Friday 19 March 2010

The wheel turns

And so the wheel turns. If you look at the Indian flag, it has a wheel n the centre. This symbolises the circle of life, death, and rebirth. So, now I find myself back in Kolkata some 4 weeks down the line and, in retrospect with a total different outlook to a month ago.

First off, I have to kill time before Jyoti turns up at noon. Oh, go on then, more bloody shopping I suppose. I‘m accosted by every costermonger in town and, I’ve said it before, it’s all tat. The stuff they sell on Rochdale flea market is better value! But halfway into my shopping trip, I feel the familiar rumbling in my nether parts. I think I must now know now what’s causing it. It has to be the glycerol they put in Indian beer. It’s giving me the habdabs. God, I can’t wait to get back to the UK for a proper pint!

Jyoti arrives just before noon and we are soon on our way to the airport. We stop on route to see a south Indian style temple that has been recently built, complete with fancy goporums. I remember seeing some programme on tv a while back, that showed England in the middle ages. The church ruled the roost and if you wanted to get to heaven, the more you prayed and, more importantly, the more money you gave to the church, the more you were assured of salvation. This new mandir (temple) was all this personified. Everything came at a price. Want someone to pray every day for you? No problems that’ll be 10,000 /-. Just once a month? Ok, we can do that, 1,500/-. God, it was awful and I was glad to get out of there and back on the road.

The North East has a chequered history and, therefore, security arrangements at Guwahati airport are strict. It takes me forty minutes to get through check in and the subsequent security checks. Nevertheless, we are soon under way and, in no time at all, I’m back in Kolkata once again.

Your name really stands out when you’re looking for a friendly face amongst the welcoming committee at any airport. So, it was a great relief to see my name so prominent amongst the crowd. One hour later and I’m deposited back at the Lytton Hotel with a promise he’ll pick me up at 5am Friday morning, for my flight back to the UK.

Formalities done and I go for a stroll around Sudder Street. Compare and contrast – what were my feelings first time round in Kolkata?
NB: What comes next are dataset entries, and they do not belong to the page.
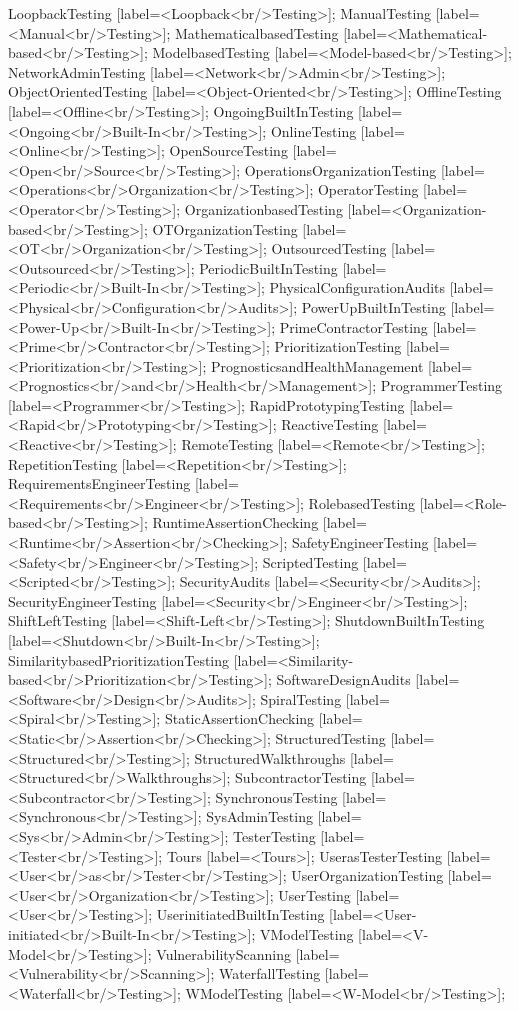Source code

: \documentclass{article}
\begin{document}
{LoopbackTesting [label=<Loopback<br/>Testing>];
ManualTesting [label=<Manual<br/>Testing>];
MathematicalbasedTesting [label=<Mathematical-based<br/>Testing>];
ModelbasedTesting [label=<Model-based<br/>Testing>];
NetworkAdminTesting [label=<Network<br/>Admin<br/>Testing>];
ObjectOrientedTesting [label=<Object-Oriented<br/>Testing>];
OfflineTesting [label=<Offline<br/>Testing>];
OngoingBuiltInTesting [label=<Ongoing<br/>Built-In<br/>Testing>];
OnlineTesting [label=<Online<br/>Testing>];
OpenSourceTesting [label=<Open<br/>Source<br/>Testing>];
OperationsOrganizationTesting [label=<Operations<br/>Organization<br/>Testing>];
OperatorTesting [label=<Operator<br/>Testing>];
OrganizationbasedTesting [label=<Organization-based<br/>Testing>];
OTOrganizationTesting [label=<OT<br/>Organization<br/>Testing>];
OutsourcedTesting [label=<Outsourced<br/>Testing>];
PeriodicBuiltInTesting [label=<Periodic<br/>Built-In<br/>Testing>];
PhysicalConfigurationAudits [label=<Physical<br/>Configuration<br/>Audits>];
PowerUpBuiltInTesting [label=<Power-Up<br/>Built-In<br/>Testing>];
PrimeContractorTesting [label=<Prime<br/>Contractor<br/>Testing>];
PrioritizationTesting [label=<Prioritization<br/>Testing>];
PrognosticsandHealthManagement [label=<Prognostics<br/>and<br/>Health<br/>Management>];
ProgrammerTesting [label=<Programmer<br/>Testing>];
RapidPrototypingTesting [label=<Rapid<br/>Prototyping<br/>Testing>];
ReactiveTesting [label=<Reactive<br/>Testing>];
RemoteTesting [label=<Remote<br/>Testing>];
RepetitionTesting [label=<Repetition<br/>Testing>];
RequirementsEngineerTesting [label=<Requirements<br/>Engineer<br/>Testing>];
RolebasedTesting [label=<Role-based<br/>Testing>];
RuntimeAssertionChecking [label=<Runtime<br/>Assertion<br/>Checking>];
SafetyEngineerTesting [label=<Safety<br/>Engineer<br/>Testing>];
ScriptedTesting [label=<Scripted<br/>Testing>];
SecurityAudits [label=<Security<br/>Audits>];
SecurityEngineerTesting [label=<Security<br/>Engineer<br/>Testing>];
ShiftLeftTesting [label=<Shift-Left<br/>Testing>];
ShutdownBuiltInTesting [label=<Shutdown<br/>Built-In<br/>Testing>];
SimilaritybasedPrioritizationTesting [label=<Similarity-based<br/>Prioritization<br/>Testing>];
SoftwareDesignAudits [label=<Software<br/>Design<br/>Audits>];
SpiralTesting [label=<Spiral<br/>Testing>];
StaticAssertionChecking [label=<Static<br/>Assertion<br/>Checking>];
StructuredTesting [label=<Structured<br/>Testing>];
StructuredWalkthroughs [label=<Structured<br/>Walkthroughs>];
SubcontractorTesting [label=<Subcontractor<br/>Testing>];
SynchronousTesting [label=<Synchronous<br/>Testing>];
SysAdminTesting [label=<Sys<br/>Admin<br/>Testing>];
TesterTesting [label=<Tester<br/>Testing>];
Tours [label=<Tours>];
UserasTesterTesting [label=<User<br/>as<br/>Tester<br/>Testing>];
UserOrganizationTesting [label=<User<br/>Organization<br/>Testing>];
UserTesting [label=<User<br/>Testing>];
UserinitiatedBuiltInTesting [label=<User-initiated<br/>Built-In<br/>Testing>];
VModelTesting [label=<V-Model<br/>Testing>];
VulnerabilityScanning [label=<Vulnerability<br/>Scanning>];
WaterfallTesting [label=<Waterfall<br/>Testing>];
WModelTesting [label=<W-Model<br/>Testing>];


}
\end{document}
I loved it? I was intrigued? I was glad to be back in India? Well now, after I’ve been in the North east for a month, I bloody hated it. It was swimming with backpackers and it was swarming with lowlife. Twice the same guy offered me hashish and “nice Indian Girls”.

The Lonely Planet guide recommends calling into Fairlawn hotel for a beer amidst colonial grandeur. So, true to form, I did. It was bloody awful. Nose to tail with middle class, western tourists, enjoying the “authentic” Indian lifestyle. Bollocks it was back to my hotel for me and… hey, why not try the bar there? Fair play to the upwardly mobile, new Indians, they might have pretensions of grandeur but they do it well. The place was bedecked in chrome and glass, my glass was never allowed to remain empty and with every new drink, a free bowl of crisps.

Say what you like about the new India, I’d have it any day over the old backpacking tossers, with their silly beards and baggy trousers thinking they’re getting a real taste of the East. Bag of shits, the lot of ‘em!